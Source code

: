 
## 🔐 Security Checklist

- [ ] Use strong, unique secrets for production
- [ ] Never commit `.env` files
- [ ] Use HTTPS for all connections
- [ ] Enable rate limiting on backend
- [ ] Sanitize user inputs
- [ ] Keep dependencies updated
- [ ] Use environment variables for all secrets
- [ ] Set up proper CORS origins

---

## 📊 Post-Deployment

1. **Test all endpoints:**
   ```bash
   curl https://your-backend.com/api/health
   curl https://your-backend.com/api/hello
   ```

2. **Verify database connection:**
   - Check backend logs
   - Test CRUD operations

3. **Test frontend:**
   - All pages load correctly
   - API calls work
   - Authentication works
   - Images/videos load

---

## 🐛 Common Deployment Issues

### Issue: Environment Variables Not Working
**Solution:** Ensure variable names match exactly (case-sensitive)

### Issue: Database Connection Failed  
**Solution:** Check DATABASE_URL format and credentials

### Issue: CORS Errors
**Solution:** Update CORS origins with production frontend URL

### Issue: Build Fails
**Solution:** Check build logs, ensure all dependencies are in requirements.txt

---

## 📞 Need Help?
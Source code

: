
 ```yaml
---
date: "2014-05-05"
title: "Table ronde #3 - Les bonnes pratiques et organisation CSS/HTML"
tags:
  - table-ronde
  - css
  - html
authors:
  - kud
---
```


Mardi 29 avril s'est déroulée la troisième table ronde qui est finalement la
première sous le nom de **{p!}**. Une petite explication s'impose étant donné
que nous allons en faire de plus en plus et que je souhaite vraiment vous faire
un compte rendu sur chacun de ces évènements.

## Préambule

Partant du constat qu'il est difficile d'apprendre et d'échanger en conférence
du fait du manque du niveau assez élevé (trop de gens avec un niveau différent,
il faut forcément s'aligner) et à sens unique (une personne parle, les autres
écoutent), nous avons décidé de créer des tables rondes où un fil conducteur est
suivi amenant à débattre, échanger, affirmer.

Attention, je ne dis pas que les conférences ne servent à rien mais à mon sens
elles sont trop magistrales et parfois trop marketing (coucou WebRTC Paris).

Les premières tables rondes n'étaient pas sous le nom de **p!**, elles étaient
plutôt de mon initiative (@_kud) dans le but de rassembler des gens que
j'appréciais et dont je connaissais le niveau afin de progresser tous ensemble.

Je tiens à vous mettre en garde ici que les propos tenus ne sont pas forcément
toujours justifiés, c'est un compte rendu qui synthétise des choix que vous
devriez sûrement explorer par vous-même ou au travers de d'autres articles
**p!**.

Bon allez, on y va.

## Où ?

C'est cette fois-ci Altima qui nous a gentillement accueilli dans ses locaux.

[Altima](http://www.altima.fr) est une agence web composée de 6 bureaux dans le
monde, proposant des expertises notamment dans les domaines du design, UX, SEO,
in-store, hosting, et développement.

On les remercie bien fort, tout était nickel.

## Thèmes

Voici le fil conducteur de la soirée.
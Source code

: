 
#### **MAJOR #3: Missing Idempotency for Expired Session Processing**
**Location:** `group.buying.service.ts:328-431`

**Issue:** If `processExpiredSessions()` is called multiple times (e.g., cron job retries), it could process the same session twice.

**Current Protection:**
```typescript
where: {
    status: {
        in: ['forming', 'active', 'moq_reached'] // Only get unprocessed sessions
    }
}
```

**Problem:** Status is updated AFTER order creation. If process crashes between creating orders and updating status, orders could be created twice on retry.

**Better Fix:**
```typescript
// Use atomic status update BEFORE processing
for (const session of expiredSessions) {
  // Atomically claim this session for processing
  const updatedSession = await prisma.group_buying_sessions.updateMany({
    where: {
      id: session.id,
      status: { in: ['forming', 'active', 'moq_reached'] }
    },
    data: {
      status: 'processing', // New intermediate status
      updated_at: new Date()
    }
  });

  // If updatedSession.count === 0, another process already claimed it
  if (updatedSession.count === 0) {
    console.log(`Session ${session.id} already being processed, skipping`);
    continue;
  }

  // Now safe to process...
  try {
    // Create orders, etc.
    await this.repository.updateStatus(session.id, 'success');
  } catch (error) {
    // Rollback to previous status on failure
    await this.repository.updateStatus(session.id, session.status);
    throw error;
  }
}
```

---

ABOUT THIS TASK: Beginning at the top of the data, please return every line until and including the line containing "- [ ] Set up proper CORS origins", copied exactly, and nothing past it.

REPLY TO THE EXERCISE:
Source code

: 
## 🔐 Security Checklist

- [ ] Use strong, unique secrets for production
- [ ] Never commit `.env` files
- [ ] Use HTTPS for all connections
- [ ] Enable rate limiting on backend
- [ ] Sanitize user inputs
- [ ] Keep dependencies updated
- [ ] Use environment variables for all secrets
- [ ] Set up proper CORS origins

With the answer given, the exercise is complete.